Via Avedon Carol, we get to Nathan Gardels who relates some comments from his interview with Milton Friedman – apparently Friedman’s last interview:

Gardels: In the end, your ideas have triumphed over Marx and Keynes. Is this, then, the end of the road for economic thought? Is there anything more to say than free markets are the most efficient way to organize a society? Is it the “end of history,” as Francis Fukuyama put it?

Friedman: Oh no. “Free markets” is a very general term. There are all sorts of problems that will emerge. Free markets work best when the transaction between two individuals affects only those individuals. But that isn’t the fact. The fact is that, most often, a transaction between you and me affects a third party. That is the source of all problems for government. That is the source of all pollution problems, of the inequality problem. This reality ensures that the end of history will never come.

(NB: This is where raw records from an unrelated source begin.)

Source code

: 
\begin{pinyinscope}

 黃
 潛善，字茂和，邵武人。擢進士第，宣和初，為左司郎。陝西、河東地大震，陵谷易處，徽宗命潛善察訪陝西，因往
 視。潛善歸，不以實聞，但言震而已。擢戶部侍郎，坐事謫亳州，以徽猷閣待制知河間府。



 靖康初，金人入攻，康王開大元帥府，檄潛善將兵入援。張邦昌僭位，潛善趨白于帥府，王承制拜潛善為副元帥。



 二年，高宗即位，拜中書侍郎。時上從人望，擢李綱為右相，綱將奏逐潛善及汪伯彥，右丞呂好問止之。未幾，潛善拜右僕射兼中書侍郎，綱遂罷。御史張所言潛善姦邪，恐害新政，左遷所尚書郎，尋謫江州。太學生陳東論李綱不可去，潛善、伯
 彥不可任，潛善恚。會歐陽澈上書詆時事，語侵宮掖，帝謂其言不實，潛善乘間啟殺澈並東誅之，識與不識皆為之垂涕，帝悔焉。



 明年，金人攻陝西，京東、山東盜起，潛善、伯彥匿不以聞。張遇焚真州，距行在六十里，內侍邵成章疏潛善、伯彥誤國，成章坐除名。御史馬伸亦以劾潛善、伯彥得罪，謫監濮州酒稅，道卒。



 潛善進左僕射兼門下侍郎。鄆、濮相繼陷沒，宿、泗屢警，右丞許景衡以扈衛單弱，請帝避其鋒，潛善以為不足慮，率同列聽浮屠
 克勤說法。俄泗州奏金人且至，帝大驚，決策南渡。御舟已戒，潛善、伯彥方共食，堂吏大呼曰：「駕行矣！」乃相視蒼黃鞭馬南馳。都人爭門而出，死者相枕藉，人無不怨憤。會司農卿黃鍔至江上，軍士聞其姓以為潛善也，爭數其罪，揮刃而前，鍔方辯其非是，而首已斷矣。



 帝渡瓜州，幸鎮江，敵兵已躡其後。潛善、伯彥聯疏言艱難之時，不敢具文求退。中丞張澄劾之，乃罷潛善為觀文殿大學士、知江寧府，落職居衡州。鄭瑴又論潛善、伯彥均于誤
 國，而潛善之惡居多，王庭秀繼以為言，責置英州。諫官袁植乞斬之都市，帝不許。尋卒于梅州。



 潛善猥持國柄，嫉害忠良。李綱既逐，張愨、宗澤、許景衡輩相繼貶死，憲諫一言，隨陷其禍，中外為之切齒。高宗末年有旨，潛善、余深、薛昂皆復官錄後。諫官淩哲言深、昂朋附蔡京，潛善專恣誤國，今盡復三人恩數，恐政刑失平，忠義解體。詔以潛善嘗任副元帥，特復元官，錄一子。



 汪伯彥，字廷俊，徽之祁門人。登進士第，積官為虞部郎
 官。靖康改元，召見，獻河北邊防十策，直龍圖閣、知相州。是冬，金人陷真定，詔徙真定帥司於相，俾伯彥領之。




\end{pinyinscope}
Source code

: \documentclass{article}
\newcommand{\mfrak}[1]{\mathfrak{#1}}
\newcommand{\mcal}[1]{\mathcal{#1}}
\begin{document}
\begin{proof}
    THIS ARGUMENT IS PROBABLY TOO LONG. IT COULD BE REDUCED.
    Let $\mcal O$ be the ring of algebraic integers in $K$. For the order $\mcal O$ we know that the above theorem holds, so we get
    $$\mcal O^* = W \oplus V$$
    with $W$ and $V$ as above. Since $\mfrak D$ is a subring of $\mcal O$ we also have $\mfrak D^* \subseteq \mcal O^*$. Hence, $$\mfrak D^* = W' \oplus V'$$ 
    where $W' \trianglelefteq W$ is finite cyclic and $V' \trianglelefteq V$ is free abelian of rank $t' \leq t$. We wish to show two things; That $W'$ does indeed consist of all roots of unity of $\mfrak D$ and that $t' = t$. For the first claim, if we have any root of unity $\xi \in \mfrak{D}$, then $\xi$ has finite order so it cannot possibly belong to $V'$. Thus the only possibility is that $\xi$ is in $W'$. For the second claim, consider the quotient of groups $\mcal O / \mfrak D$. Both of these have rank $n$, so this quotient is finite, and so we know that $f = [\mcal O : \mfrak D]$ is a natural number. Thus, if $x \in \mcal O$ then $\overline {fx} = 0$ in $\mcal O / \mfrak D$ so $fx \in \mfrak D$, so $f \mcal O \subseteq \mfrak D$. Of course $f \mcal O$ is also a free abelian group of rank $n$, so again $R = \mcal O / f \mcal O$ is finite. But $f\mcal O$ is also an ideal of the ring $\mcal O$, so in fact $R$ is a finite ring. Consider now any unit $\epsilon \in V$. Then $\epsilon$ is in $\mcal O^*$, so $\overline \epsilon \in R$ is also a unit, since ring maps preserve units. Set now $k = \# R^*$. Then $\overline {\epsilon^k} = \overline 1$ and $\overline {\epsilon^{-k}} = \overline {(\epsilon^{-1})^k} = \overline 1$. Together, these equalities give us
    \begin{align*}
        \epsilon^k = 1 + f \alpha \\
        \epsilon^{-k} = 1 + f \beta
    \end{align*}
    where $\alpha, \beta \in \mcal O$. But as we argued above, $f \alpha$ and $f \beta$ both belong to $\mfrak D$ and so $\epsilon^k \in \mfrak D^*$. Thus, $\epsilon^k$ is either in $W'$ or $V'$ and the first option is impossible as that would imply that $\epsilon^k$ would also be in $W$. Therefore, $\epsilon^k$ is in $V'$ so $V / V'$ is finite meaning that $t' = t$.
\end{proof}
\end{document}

Gee, Milton Friedman was concerned about externalities. I’ve noted on other posts that in my exchanges with Arnold Harberger, I always found him to be very concerned about externalities as well. There, ladies and gentlemen, I believe is the difference between a smart, honest conservative and an idiot: the former recognizes that externalities are a problem and there’s some sort of a role for government in correcting them. The latter talks only about the beauty of the free market and property rights.